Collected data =
----------
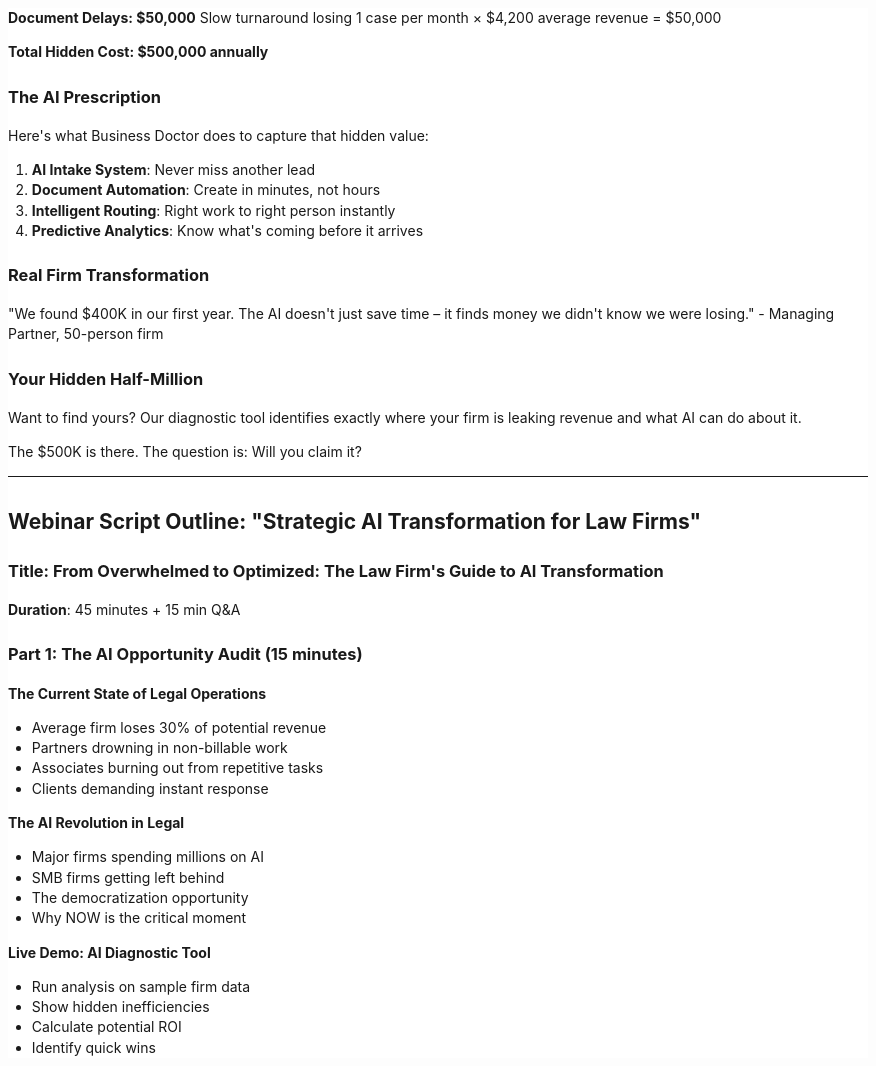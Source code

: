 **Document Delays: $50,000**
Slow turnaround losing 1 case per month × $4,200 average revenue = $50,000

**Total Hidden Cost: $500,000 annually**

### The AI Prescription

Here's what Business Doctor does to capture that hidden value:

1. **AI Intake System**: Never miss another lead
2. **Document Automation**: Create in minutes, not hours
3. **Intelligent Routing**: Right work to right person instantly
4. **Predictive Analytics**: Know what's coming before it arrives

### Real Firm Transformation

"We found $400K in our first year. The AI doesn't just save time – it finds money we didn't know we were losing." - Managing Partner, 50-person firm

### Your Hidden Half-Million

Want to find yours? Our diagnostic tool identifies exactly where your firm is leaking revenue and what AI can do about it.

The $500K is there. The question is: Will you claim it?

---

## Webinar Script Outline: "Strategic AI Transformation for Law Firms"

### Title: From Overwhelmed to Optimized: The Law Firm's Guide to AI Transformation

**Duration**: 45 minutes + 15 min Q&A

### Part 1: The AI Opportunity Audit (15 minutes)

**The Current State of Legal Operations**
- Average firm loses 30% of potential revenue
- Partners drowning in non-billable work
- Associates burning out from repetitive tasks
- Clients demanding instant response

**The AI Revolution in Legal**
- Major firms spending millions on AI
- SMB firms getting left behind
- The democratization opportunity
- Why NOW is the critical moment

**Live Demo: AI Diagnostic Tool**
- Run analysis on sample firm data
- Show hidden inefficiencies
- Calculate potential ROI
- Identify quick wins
----------
What needs to be done = What lines of the data contain the string "losing"? List them.

Written answer =
Slow turnaround losing 1 case per month × $4,200 average revenue = $50,000
"We found $400K in our first year. The AI doesn't just save time – it finds money we didn't know we were losing." - Managing Partner, 50-person firm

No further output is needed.